Потом затихли и вой, и выстрелы. Вбежала Геня — что с кашей? Каша начала кипеть.
— Мешай, мешай, не зевай. Твоей политикой сыты не будем.
— Ты слышала? — спросил Игнаций.
Геня была не в духе.
— Что, выстрелы? — Она махнула рукой. — Чепуха, ничего не было, постреляли и перестали, им пули недорого стоят. Мешай, мешай, а я сбегаю в подвал за картошкой.
Ее стоптанные туфли уже шлепали по лестнице, она спешила. И едва умолк звук ее шагов, как на улице раздался рев такой силы, что задребезжали стекла. Можно было подумать, что проехал очень тяжелый трактор. Прошло пять секунд, и шум затих под самым окном. У Игнация судорога свела руки, он выронил ложку, странные искры пробегали по всему тепу, по рукам, по ступням. Снова выстрел из винтовки, и еще несколько выстрелов неподалеку. И сейчас же грохот, посыпались стекла, потом грохот немножко отдалился.

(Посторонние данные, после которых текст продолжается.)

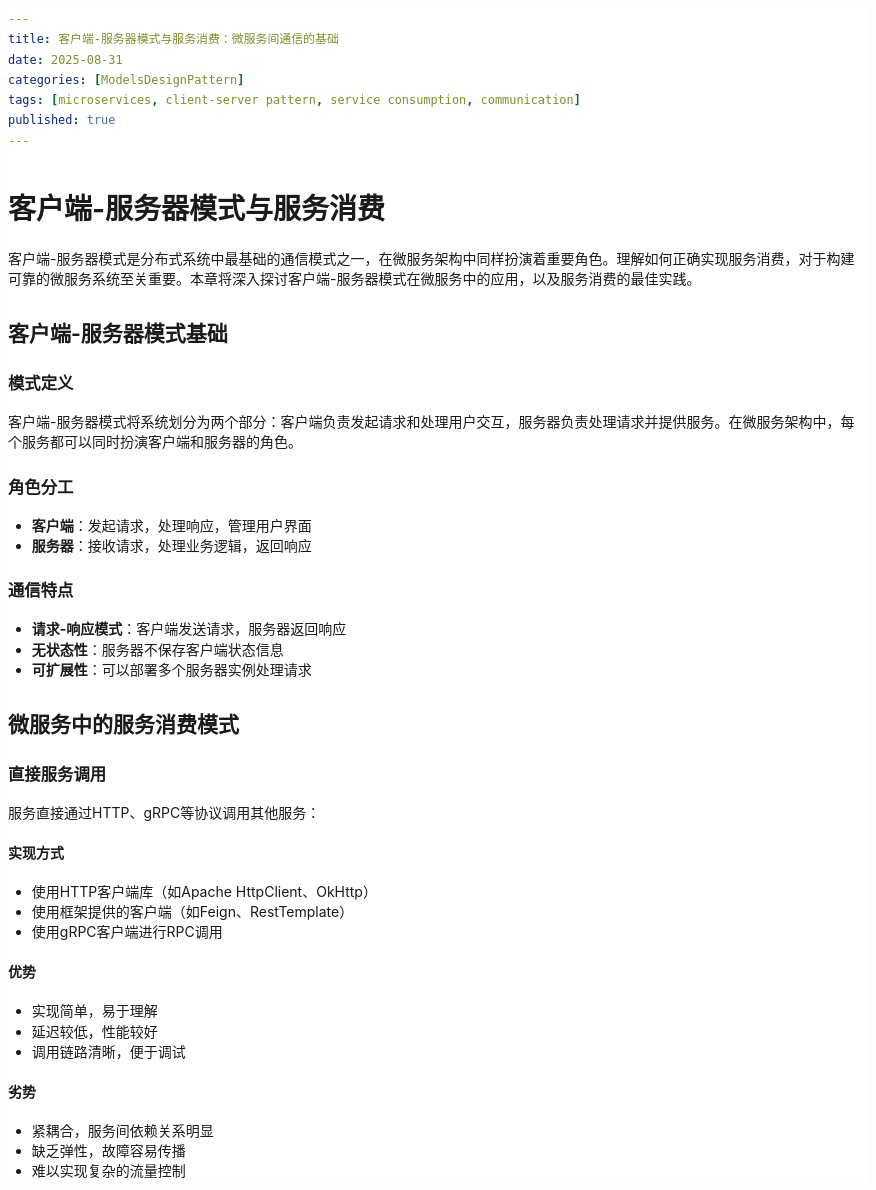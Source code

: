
 ```yaml
---
title: 客户端-服务器模式与服务消费：微服务间通信的基础
date: 2025-08-31
categories: [ModelsDesignPattern]
tags: [microservices, client-server pattern, service consumption, communication]
published: true
---
```


# 客户端-服务器模式与服务消费

客户端-服务器模式是分布式系统中最基础的通信模式之一，在微服务架构中同样扮演着重要角色。理解如何正确实现服务消费，对于构建可靠的微服务系统至关重要。本章将深入探讨客户端-服务器模式在微服务中的应用，以及服务消费的最佳实践。

## 客户端-服务器模式基础

### 模式定义
客户端-服务器模式将系统划分为两个部分：客户端负责发起请求和处理用户交互，服务器负责处理请求并提供服务。在微服务架构中，每个服务都可以同时扮演客户端和服务器的角色。

### 角色分工
- **客户端**：发起请求，处理响应，管理用户界面
- **服务器**：接收请求，处理业务逻辑，返回响应

### 通信特点
- **请求-响应模式**：客户端发送请求，服务器返回响应
- **无状态性**：服务器不保存客户端状态信息
- **可扩展性**：可以部署多个服务器实例处理请求

## 微服务中的服务消费模式

### 直接服务调用
服务直接通过HTTP、gRPC等协议调用其他服务：

#### 实现方式
- 使用HTTP客户端库（如Apache HttpClient、OkHttp）
- 使用框架提供的客户端（如Feign、RestTemplate）
- 使用gRPC客户端进行RPC调用

#### 优势
- 实现简单，易于理解
- 延迟较低，性能较好
- 调用链路清晰，便于调试

#### 劣势
- 紧耦合，服务间依赖关系明显
- 缺乏弹性，故障容易传播
- 难以实现复杂的流量控制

Тишину нарушили слова, выплюнутые чьей-то глоткой под окном:
— Links, dreckische… [70]
Тогда неведомая сила подняла Игнация с кровати. Забыв про свои парализованные ноги, не понимая, что с ним происходит, он подбежал к окну, выглянул, увидел странную рыжевато-зеленую машину прямо внизу, а слева, в направлении города, — жалкую баррикаду из жестяных бочек и мешков с песком, небольшую пробоину в соседнем домике и снова машину, приоткрытую круглую крышку люка на башенке, а внутри нее — головы в кожаных шлемах. Красный язычок пламени из дула пушки — раздался такой грохот, что его отбросило назад. И снова грохот! На баррикаде взлетел песок, покатилась жестяная бочка.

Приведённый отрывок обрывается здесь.